» Problem requirements: Among the entries below, take the line with "cmake >= 3.7" and the line with "SDL2 >= 2.0", and output them and every line between them exactly, with nothing else.

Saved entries
________________________

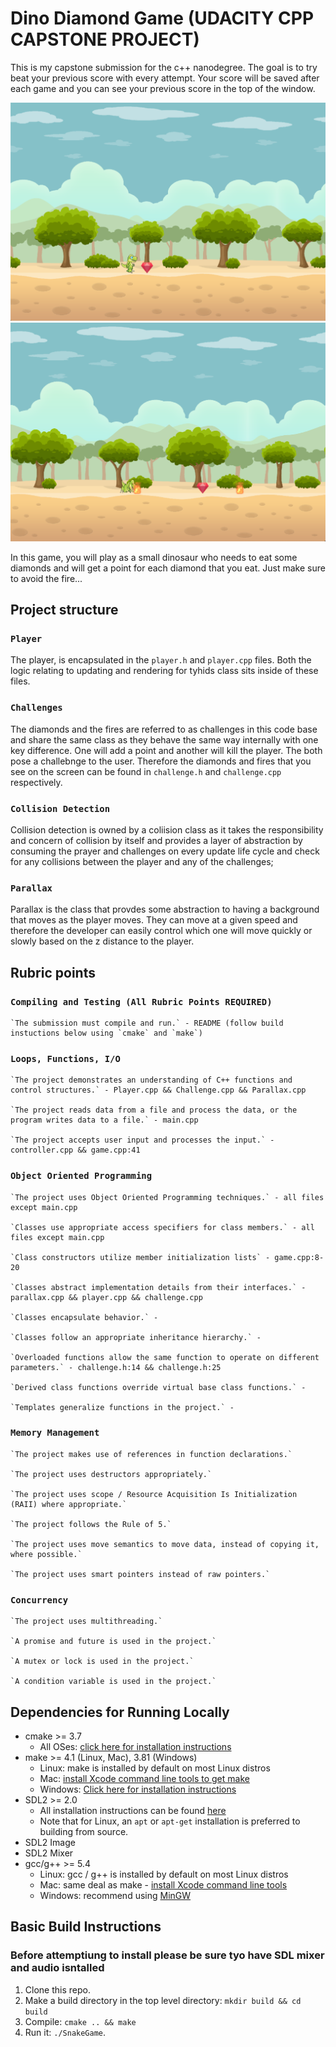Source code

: # Dino Diamond Game (UDACITY CPP CAPSTONE PROJECT)

This is my capstone submission for the c++ nanodegree. The goal is to try beat your previous score with every attempt. Your score will be saved after each game and you can see your previous score in the top of the window.

<img src="ddg.png"/>
<img src="ddg_2.png"/>

In this game, you will play as a small dinosaur who needs to eat some diamonds and will get a point for each diamond that you eat. Just make sure to avoid the fire...

## Project structure
### `Player`
The player, is encapsulated in the `player.h` and `player.cpp` files. Both the logic relating to updating and rendering for tyhids class sits inside of these files.

### `Challenges`
The diamonds and the fires are referred to as challenges in this code base and share the same class as they behave the same way internally with one key difference. One will add a point and another will kill the player. The both pose a challebnge to the user. Therefore the diamonds and fires that you see on the screen can be found in `challenge.h` and `challenge.cpp` respectively.

### `Collision Detection`
Collision detection is owned by a coliision class as it takes the responsibility and concern of collision by itself and provides a layer of abstraction by consuming the prayer and challenges on every update life cycle and check for any collisions between the player and any of the challenges;

### `Parallax`
Parallax is the class that provdes some abstraction to having a background that moves as the player moves. They can move at a given speed and therefore the developer can easily control which one will move quickly or slowly based on the z distance to the player.

## Rubric points

### `Compiling and Testing (All Rubric Points REQUIRED)`
```
`The submission must compile and run.` - README (follow build instuctions below using `cmake` and `make`)
```

### `Loops, Functions, I/O`
```
`The project demonstrates an understanding of C++ functions and control structures.` - Player.cpp && Challenge.cpp && Parallax.cpp

`The project reads data from a file and process the data, or the program writes data to a file.` - main.cpp

`The project accepts user input and processes the input.` - controller.cpp && game.cpp:41
```

### `Object Oriented Programming`
```
`The project uses Object Oriented Programming techniques.` - all files except main.cpp

`Classes use appropriate access specifiers for class members.` - all files except main.cpp

`Class constructors utilize member initialization lists` - game.cpp:8-20

`Classes abstract implementation details from their interfaces.` - parallax.cpp && player.cpp && challenge.cpp

`Classes encapsulate behavior.` -

`Classes follow an appropriate inheritance hierarchy.` -

`Overloaded functions allow the same function to operate on different parameters.` - challenge.h:14 && challenge.h:25

`Derived class functions override virtual base class functions.` -

`Templates generalize functions in the project.` -
```

### `Memory Management`
```
`The project makes use of references in function declarations.`

`The project uses destructors appropriately.`

`The project uses scope / Resource Acquisition Is Initialization (RAII) where appropriate.`

`The project follows the Rule of 5.`

`The project uses move semantics to move data, instead of copying it, where possible.`

`The project uses smart pointers instead of raw pointers.`
```

### `Concurrency`
```
`The project uses multithreading.`

`A promise and future is used in the project.`

`A mutex or lock is used in the project.`

`A condition variable is used in the project.`
```


## Dependencies for Running Locally
* cmake >= 3.7
  * All OSes: [click here for installation instructions](https://cmake.org/install/)
* make >= 4.1 (Linux, Mac), 3.81 (Windows)
  * Linux: make is installed by default on most Linux distros
  * Mac: [install Xcode command line tools to get make](https://developer.apple.com/xcode/features/)
  * Windows: [Click here for installation instructions](http://gnuwin32.sourceforge.net/packages/make.htm)
* SDL2 >= 2.0
  * All installation instructions can be found [here](https://wiki.libsdl.org/Installation)
  * Note that for Linux, an `apt` or `apt-get` installation is preferred to building from source.
* SDL2 Image
* SDL2 Mixer
* gcc/g++ >= 5.4
  * Linux: gcc / g++ is installed by default on most Linux distros
  * Mac: same deal as make - [install Xcode command line tools](https://developer.apple.com/xcode/features/)
  * Windows: recommend using [MinGW](http://www.mingw.org/)

## Basic Build Instructions
### Before attemptiung to install please be sure tyo have SDL mixer and audio isntalled
1. Clone this repo.
2. Make a build directory in the top level directory: `mkdir build && cd build`
3. Compile: `cmake .. && make`
4. Run it: `./SnakeGame`.
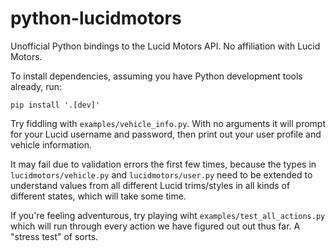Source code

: # python-lucidmotors

Unofficial Python bindings to the Lucid Motors API. No affiliation with Lucid
Motors.

To install dependencies, assuming you have Python development tools already, run:

```
pip install '.[dev]'
```

Try fiddling with `examples/vehicle_info.py`. With no arguments it will prompt
for your Lucid username and password, then print out your user profile and
vehicle information.

It may fail due to validation errors the first few times, because the types in
`lucidmotors/vehicle.py` and `lucidmotors/user.py` need to be extended to understand 
values from all different Lucid trims/styles in all kinds of different states, which 
will take some time.

If you're feeling adventurous, try playing wiht `examples/test_all_actions.py` which
will run through every action we have figured out out thus far. A "stress test" of 
sorts.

________________________

» Response to this exercise:
* cmake >= 3.7
  * All OSes: [click here for installation instructions](https://cmake.org/install/)
* make >= 4.1 (Linux, Mac), 3.81 (Windows)
  * Linux: make is installed by default on most Linux distros
  * Mac: [install Xcode command line tools to get make](https://developer.apple.com/xcode/features/)
  * Windows: [Click here for installation instructions](http://gnuwin32.sourceforge.net/packages/make.htm)
* SDL2 >= 2.0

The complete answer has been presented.